I feel so connected with the music while dancing blues, more so than salsa and other Latin dances. Maybe not quite as much as ecstatic dance, but I’ll save that for another Wednesday Movement post. Dancing blues with someone–making that connection with someone else and with the music–feels really good.
I really enjoy it, but there is something that would make me enjoy it so much more. I need more solo blues to happen. As much as I love the social culture of blues, it sometimes takes away from the pure joy I get from diving into my favorite song feet first with only the electric impulses of my nervous system between me and the music. It’s typically an eyes closed me against the world experience. Each beat I’m attempting to deliver any body part that’s willing in time with the music. I get to listen hard and dance harder trying to keep up with the ever changing melodies and occasional dissonance. But sometimes I open my eyes and feed off the crowd of partnered dancers. Using their movements to influence my own, the dance evolves into something else.
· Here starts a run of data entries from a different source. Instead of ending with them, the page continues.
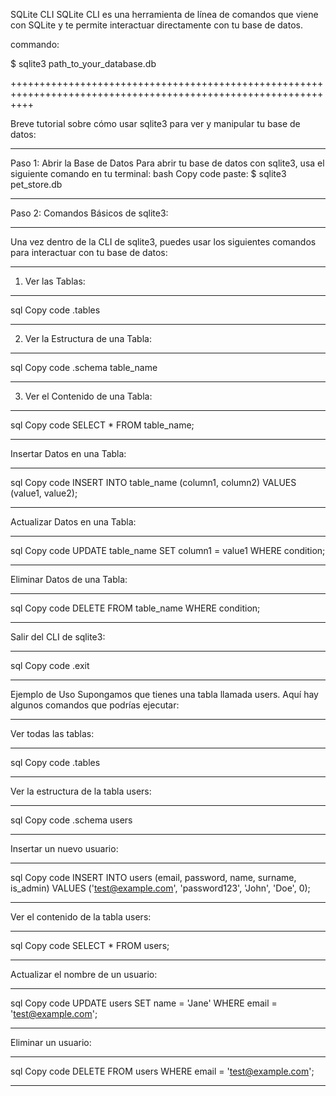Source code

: SQLite CLI
SQLite CLI es una herramienta de línea de comandos que viene con SQLite y te permite interactuar directamente con tu base de datos.

commando:

$ sqlite3 path_to_your_database.db

++++++++++++++++++++++++++++++++++++++++++++++++++++++++++++++++++++++++++++++++++++++++++++++++++++++++++++++++

Breve tutorial sobre cómo usar sqlite3 para ver y manipular tu base de datos:

----------------------------------------------------------------------------------------------------------------

Paso 1: Abrir la Base de Datos
Para abrir tu base de datos con sqlite3, usa el siguiente comando en tu terminal:
bash
Copy code paste:
$ sqlite3 pet_store.db

----------------------------------------------------------------------------------------------------------------

Paso 2: Comandos Básicos de sqlite3:

----------------------------------------------------------------------------------------------------------------

Una vez dentro de la CLI de sqlite3, puedes usar los siguientes comandos para interactuar con tu base de datos:

----------------------------------------------------------------------------------------------------------------

 1. Ver las Tablas:

----------------------------------------------------------------------------------------------------------------

sql
Copy code
.tables

----------------------------------------------------------------------------------------------------------------

 2. Ver la Estructura de una Tabla:

----------------------------------------------------------------------------------------------------------------
sql
Copy code
.schema table_name

----------------------------------------------------------------------------------------------------------------

 3. Ver el Contenido de una Tabla:

----------------------------------------------------------------------------------------------------------------
sql
Copy code
SELECT * FROM table_name;

----------------------------------------------------------------------------------------------------------------

Insertar Datos en una Tabla:

----------------------------------------------------------------------------------------------------------------

sql
Copy code
INSERT INTO table_name (column1, column2) VALUES (value1, value2);

----------------------------------------------------------------------------------------------------------------

Actualizar Datos en una Tabla:

----------------------------------------------------------------------------------------------------------------

sql
Copy code
UPDATE table_name SET column1 = value1 WHERE condition;

----------------------------------------------------------------------------------------------------------------

Eliminar Datos de una Tabla:

----------------------------------------------------------------------------------------------------------------

sql
Copy code
DELETE FROM table_name WHERE condition;

----------------------------------------------------------------------------------------------------------------

Salir del CLI de sqlite3:

----------------------------------------------------------------------------------------------------------------

sql
Copy code
.exit

----------------------------------------------------------------------------------------------------------------

Ejemplo de Uso
Supongamos que tienes una tabla llamada users. Aquí hay algunos comandos que podrías ejecutar:

----------------------------------------------------------------------------------------------------------------

Ver todas las tablas:

----------------------------------------------------------------------------------------------------------------

sql
Copy code
.tables

----------------------------------------------------------------------------------------------------------------

Ver la estructura de la tabla users:

----------------------------------------------------------------------------------------------------------------

sql
Copy code
.schema users

----------------------------------------------------------------------------------------------------------------

Insertar un nuevo usuario:

----------------------------------------------------------------------------------------------------------------

sql
Copy code
INSERT INTO users (email, password, name, surname, is_admin) VALUES ('test@example.com', 'password123', 'John', 'Doe', 0);

----------------------------------------------------------------------------------------------------------------

Ver el contenido de la tabla users:

----------------------------------------------------------------------------------------------------------------

sql
Copy code
SELECT * FROM users;

----------------------------------------------------------------------------------------------------------------

Actualizar el nombre de un usuario:

----------------------------------------------------------------------------------------------------------------
sql
Copy code
UPDATE users SET name = 'Jane' WHERE email = 'test@example.com';

----------------------------------------------------------------------------------------------------------------
Eliminar un usuario:

----------------------------------------------------------------------------------------------------------------
sql
Copy code
DELETE FROM users WHERE email = 'test@example.com';

----------------------------------------------------------------------------------------------------------------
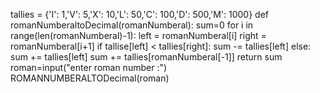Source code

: tallies = {'I': 1,'V': 5,'X': 10,'L': 50,'C': 100,'D': 500,'M': 1000} 
def romanNumberaltoDecimal(romanNumberal):
sum=0 for i in range(len(romanNumberal)-1): 
left = romanNumberal[i] 
right = romanNumberal[i+1] if tallise[left] < tallies[right]: 
sum -= tallies[left] else:
sum += tallies[left] sum += tallies[romanNumberal[-1]] 
return sum roman=input("enter roman number :") 
ROMANNUMBERALTODecimal(roman)
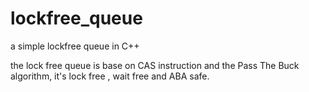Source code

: # lockfree_queue
a simple lockfree queue in C++

the lock free queue is base on CAS instruction and the Pass The Buck algorithm,
it's lock free , wait free and ABA safe.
Instead of a single partner, now I have many. All the interaction exists, but without the restriction of movement and expression. I can’t be the only person that wants this experience. If the next song is starting, I may choose to ignore the pressure of finding a dance partner and bring it out to the floor all by my damn self. You should do it too every once in a while. When the song is over we can do a long distance high five from across the room.